Alle Teilnehmer_innen suchen nach Objekten, die symbolisch für etwas stehen, das sie Zuhause nennen, tragen sie in der Gruppe zusammen und suchen die für sie relevantesten und repräsentativsten heraus. Gemeinsam wird ein Koffer für die gesammelten Objekte gestaltet, der auf die Reise in das jeweils Land, in die jeweils andere Stadt geschickt wird.

Für die Gruppe, die den Koffer erhält, werden die Objekte darin zum Starting Point für eine Recherche.
Die fremden Objekte sollen erkundet, befragt und erforscht werden, aber vor allem auch Anlass sein, um über deren Herkunft zu fabulieren und Leerstellen mit Fantasie zu füllen. Auf diese Art entsteht zu jedem Objekt eine Geschichte, in der sich Fakten und Fiktion verbinden und die dabei möglicherweise auch Aufschluss über stereotype Vorstellungen und Klischees gibt.
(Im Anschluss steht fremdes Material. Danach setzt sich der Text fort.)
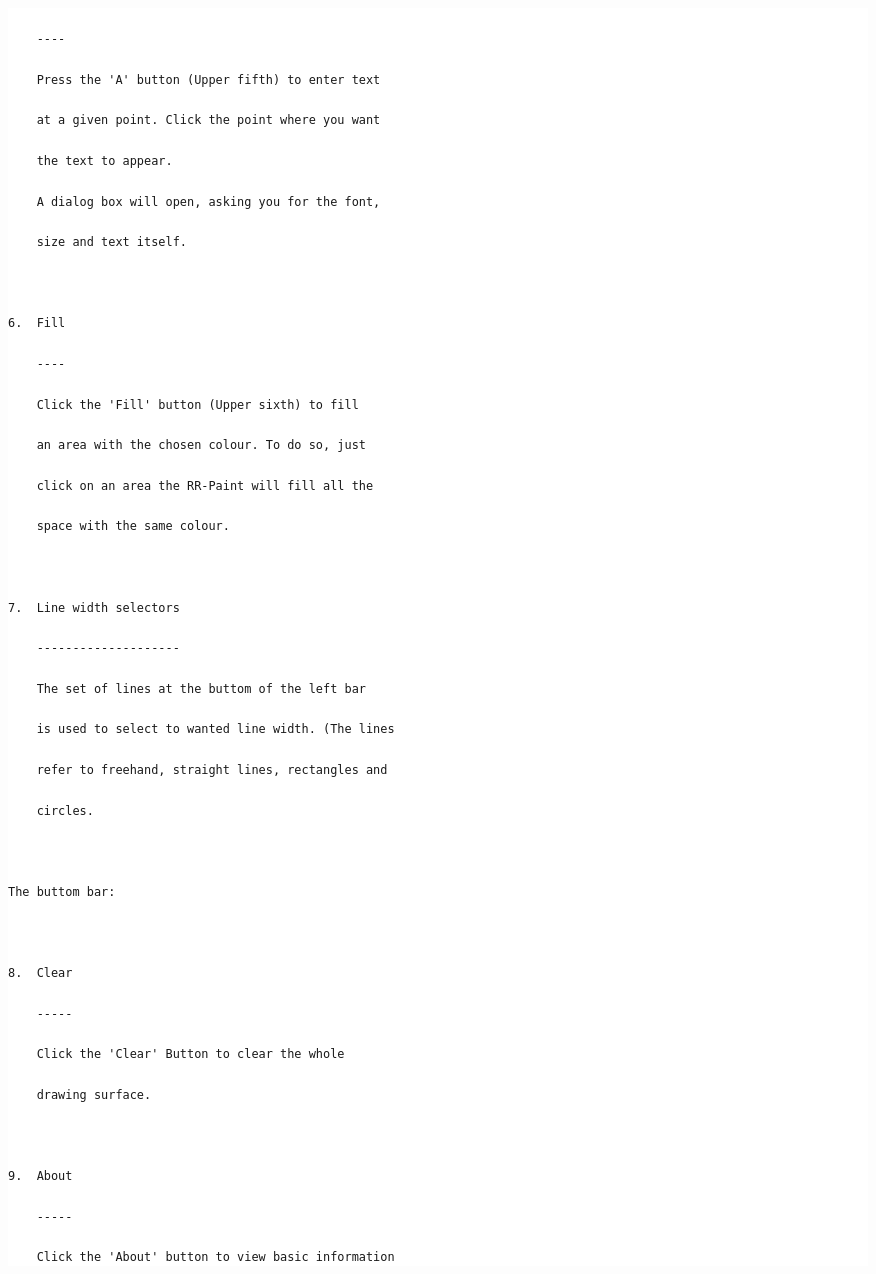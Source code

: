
 ```text

	----

	Press the 'A' button (Upper fifth) to enter text

	at a given point. Click the point where you want

	the text to appear. 

	A dialog box will open, asking you for the font, 

	size and text itself.



6.	Fill

	----

	Click the 'Fill' button (Upper sixth) to fill

	an area with the chosen colour. To do so, just

	click on an area the RR-Paint will fill all the

	space with the same colour.



7. 	Line width selectors

	--------------------

	The set of lines at the buttom of the left bar 

	is used to select to wanted line width. (The lines

	refer to freehand, straight lines, rectangles and 

	circles. 



The buttom bar:



8. 	Clear

	-----

	Click the 'Clear' Button to clear the whole

	drawing surface.



9. 	About

	-----

	Click the 'About' button to view basic information

```
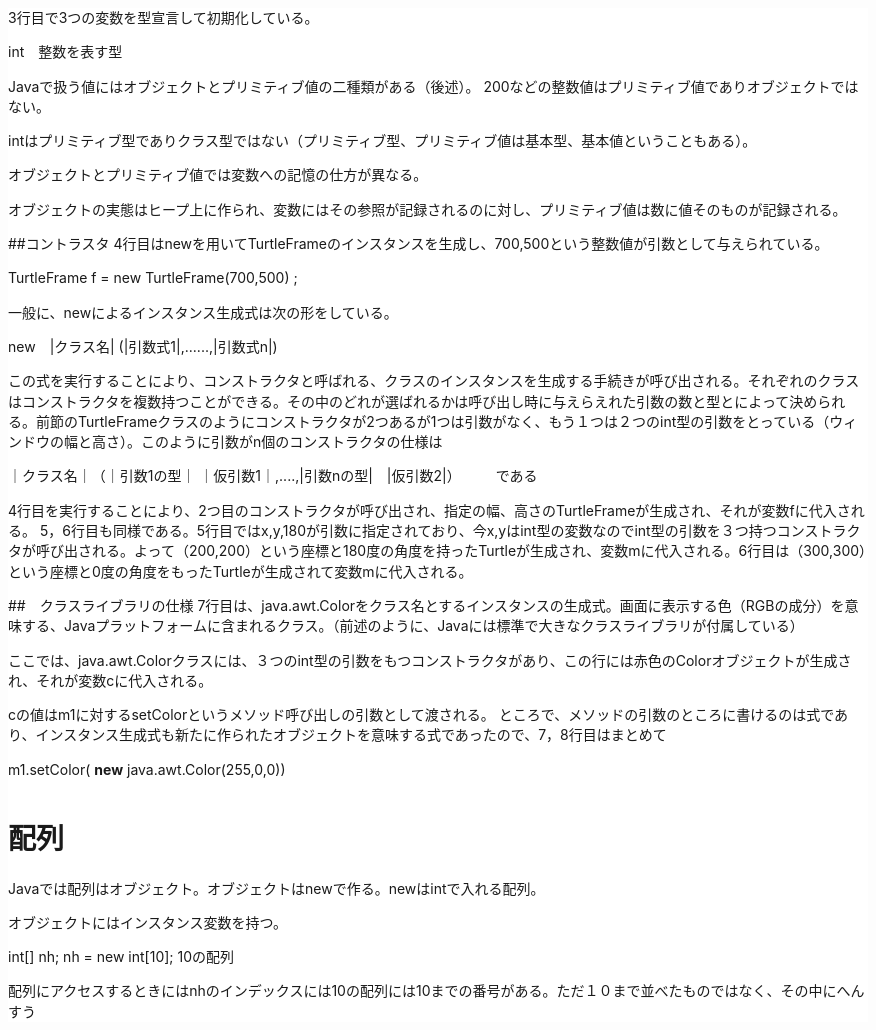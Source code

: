 3行目で3つの変数を型宣言して初期化している。

int　整数を表す型

Javaで扱う値にはオブジェクトとプリミティブ値の二種類がある（後述）。
200などの整数値はプリミティブ値でありオブジェクトではない。

intはプリミティブ型でありクラス型ではない（プリミティブ型、プリミティブ値は基本型、基本値ということもある）。

オブジェクトとプリミティブ値では変数への記憶の仕方が異なる。

オブジェクトの実態はヒープ上に作られ、変数にはその参照が記録されるのに対し、プリミティブ値は数に値そのものが記録される。

##コントラスタ
4行目はnewを用いてTurtleFrameのインスタンスを生成し、700,500という整数値が引数として与えられている。

TurtleFrame f = new TurtleFrame(700,500) ;

一般に、newによるインスタンス生成式は次の形をしている。

new　|クラス名|     (|引数式1|,......,|引数式n|)

この式を実行することにより、コンストラクタと呼ばれる、クラスのインスタンスを生成する手続きが呼び出される。それぞれのクラスはコンストラクタを複数持つことができる。その中のどれが選ばれるかは呼び出し時に与えらえれた引数の数と型とによって決められる。前節のTurtleFrameクラスのようにコンストラクタが2つあるが1つは引数がなく、もう１つは２つのint型の引数をとっている（ウィンドウの幅と高さ）。このように引数がn個のコンストラクタの仕様は

｜クラス名｜（｜引数1の型｜ ｜仮引数1｜,....,|引数nの型|　|仮引数2|）　　　である

4行目を実行することにより、2つ目のコンストラクタが呼び出され、指定の幅、高さのTurtleFrameが生成され、それが変数fに代入される。
5，6行目も同様である。5行目ではx,y,180が引数に指定されており、今x,yはint型の変数なのでint型の引数を３つ持つコンストラクタが呼び出される。よって（200,200）という座標と180度の角度を持ったTurtleが生成され、変数mに代入される。6行目は（300,300）という座標と0度の角度をもったTurtleが生成されて変数mに代入される。

##　クラスライブラリの仕様
7行目は、java.awt.Colorをクラス名とするインスタンスの生成式。画面に表示する色（RGBの成分）を意味する、Javaプラットフォームに含まれるクラス。（前述のように、Javaには標準で大きなクラスライブラリが付属している）

ここでは、java.awt.Colorクラスには、３つのint型の引数をもつコンストラクタがあり、この行には赤色のColorオブジェクトが生成され、それが変数cに代入される。

cの値はm1に対するsetColorというメソッド呼び出しの引数として渡される。
ところで、メソッドの引数のところに書けるのは式であり、インスタンス生成式も新たに作られたオブジェクトを意味する式であったので、7，8行目はまとめて

m1.setColor( **new**  java.awt.Color(255,0,0))







 
# 配列
Javaでは配列はオブジェクト。オブジェクトはnewで作る。newはintで入れる配列。

オブジェクトにはインスタンス変数を持つ。


int[] nh;
nh   = new int[10];     10の配列

配列にアクセスするときにはnhのインデックスには10の配列には10までの番号がある。ただ１０まで並べたものではなく、その中にへんすう
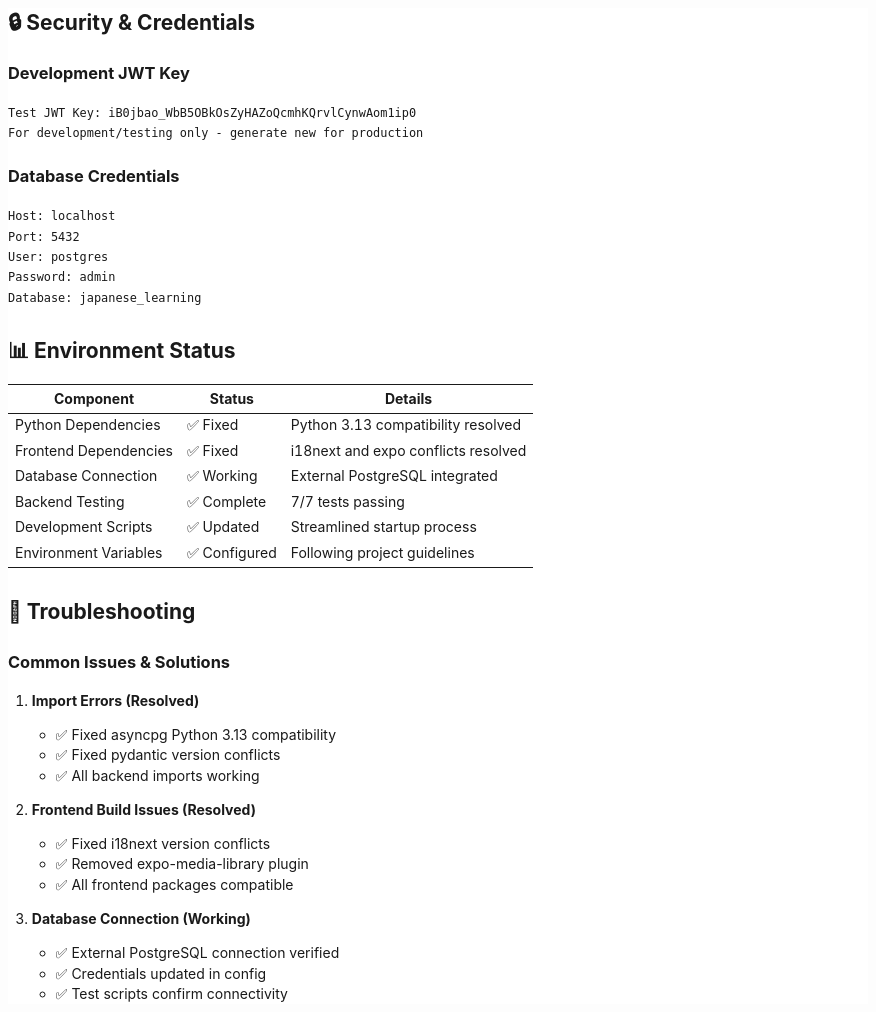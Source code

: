 ## 🔒 Security & Credentials

### **Development JWT Key**
```
Test JWT Key: iB0jbao_WbB5OBkOsZyHAZoQcmhKQrvlCynwAom1ip0
For development/testing only - generate new for production
```

### **Database Credentials** 
```
Host: localhost
Port: 5432  
User: postgres
Password: admin
Database: japanese_learning
```

## 📊 Environment Status

| Component | Status | Details |
|-----------|--------|---------|
| Python Dependencies | ✅ Fixed | Python 3.13 compatibility resolved |
| Frontend Dependencies | ✅ Fixed | i18next and expo conflicts resolved |
| Database Connection | ✅ Working | External PostgreSQL integrated |
| Backend Testing | ✅ Complete | 7/7 tests passing |
| Development Scripts | ✅ Updated | Streamlined startup process |
| Environment Variables | ✅ Configured | Following project guidelines |

## 🚨 Troubleshooting

### **Common Issues & Solutions**

1. **Import Errors (Resolved)**
   - ✅ Fixed asyncpg Python 3.13 compatibility
   - ✅ Fixed pydantic version conflicts
   - ✅ All backend imports working

2. **Frontend Build Issues (Resolved)**
   - ✅ Fixed i18next version conflicts  
   - ✅ Removed expo-media-library plugin
   - ✅ All frontend packages compatible

3. **Database Connection (Working)**
   - ✅ External PostgreSQL connection verified
   - ✅ Credentials updated in config
   - ✅ Test scripts confirm connectivity
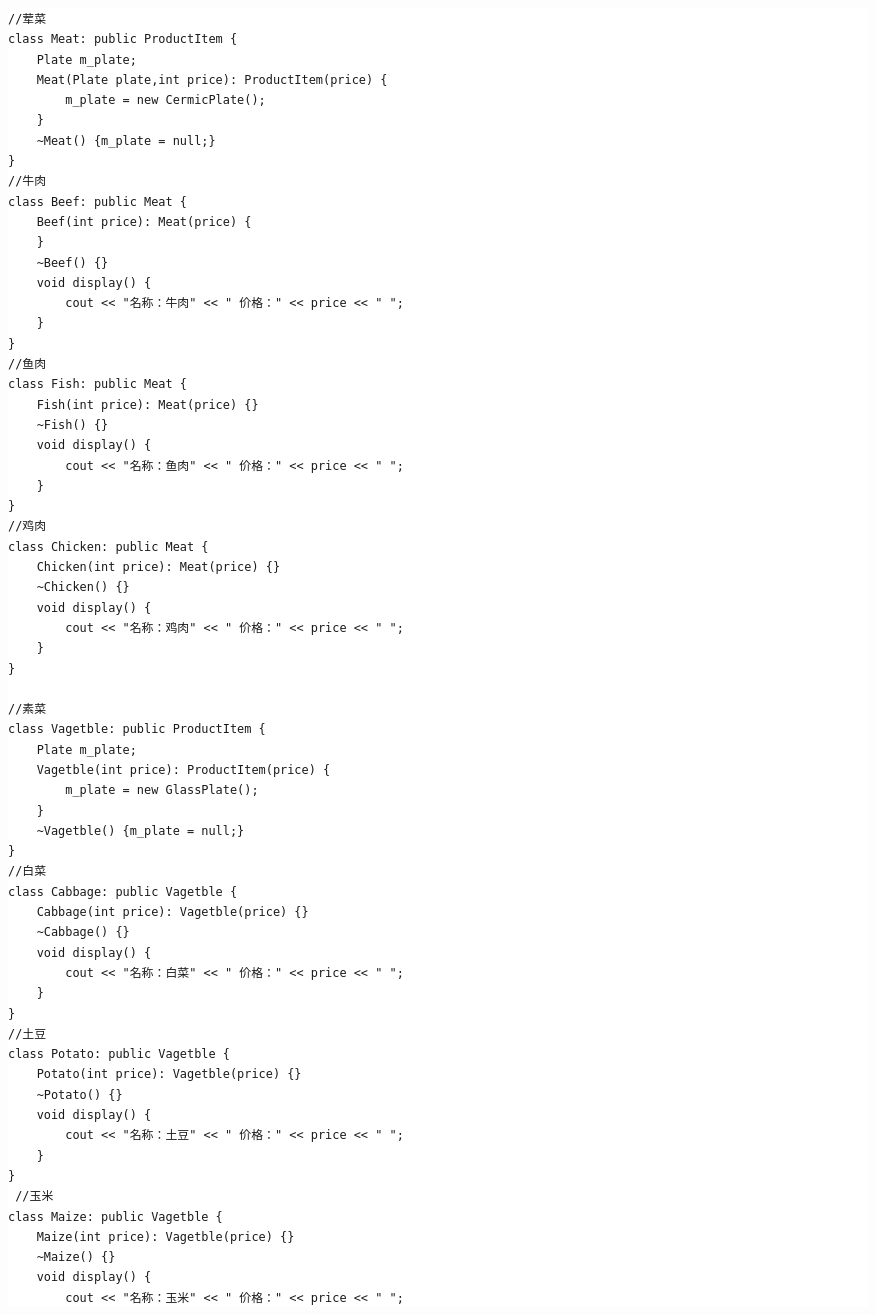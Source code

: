     //荤菜
    class Meat: public ProductItem {
        Plate m_plate;
        Meat(Plate plate,int price): ProductItem(price) {
            m_plate = new CermicPlate();
        }
        ~Meat() {m_plate = null;}
    }
    //牛肉
    class Beef: public Meat {
        Beef(int price): Meat(price) {
        }
        ~Beef() {}
        void display() {
            cout << "名称：牛肉" << " 价格：" << price << " ";
        }
    }
    //鱼肉
    class Fish: public Meat {
        Fish(int price): Meat(price) {}
        ~Fish() {}
        void display() {
            cout << "名称：鱼肉" << " 价格：" << price << " ";
        }
    }
    //鸡肉
    class Chicken: public Meat {
        Chicken(int price): Meat(price) {}
        ~Chicken() {}
        void display() {
            cout << "名称：鸡肉" << " 价格：" << price << " ";
        }
    }

    //素菜
    class Vagetble: public ProductItem {
        Plate m_plate;
        Vagetble(int price): ProductItem(price) {
            m_plate = new GlassPlate();
        }
        ~Vagetble() {m_plate = null;}
    }
    //白菜
    class Cabbage: public Vagetble {
        Cabbage(int price): Vagetble(price) {}
        ~Cabbage() {}
        void display() {
            cout << "名称：白菜" << " 价格：" << price << " ";
        }
    }
    //土豆
    class Potato: public Vagetble {
        Potato(int price): Vagetble(price) {}
        ~Potato() {}
        void display() {
            cout << "名称：土豆" << " 价格：" << price << " ";
        }
    }
     //玉米
    class Maize: public Vagetble {
        Maize(int price): Vagetble(price) {}
        ~Maize() {}
        void display() {
            cout << "名称：玉米" << " 价格：" << price << " ";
Aus dieser Arbeit heraus entwickeln beide Gruppe eine szenische und interaktive Ausstellung, Die Objekte werden transformiert zu Exponaten, die nicht stumm ausgestellt werden, sondern eine Stimme in den jungen Darsteller_innen finden und vom Publikum befragt werden können. Im Dialog mit den Darstellern werden die Zuschauer_innen eingeladen, eigene Fragen zu stellen. So werden sie ebenfalls zu Protagonisten der Exponate und ihrer Geschichte.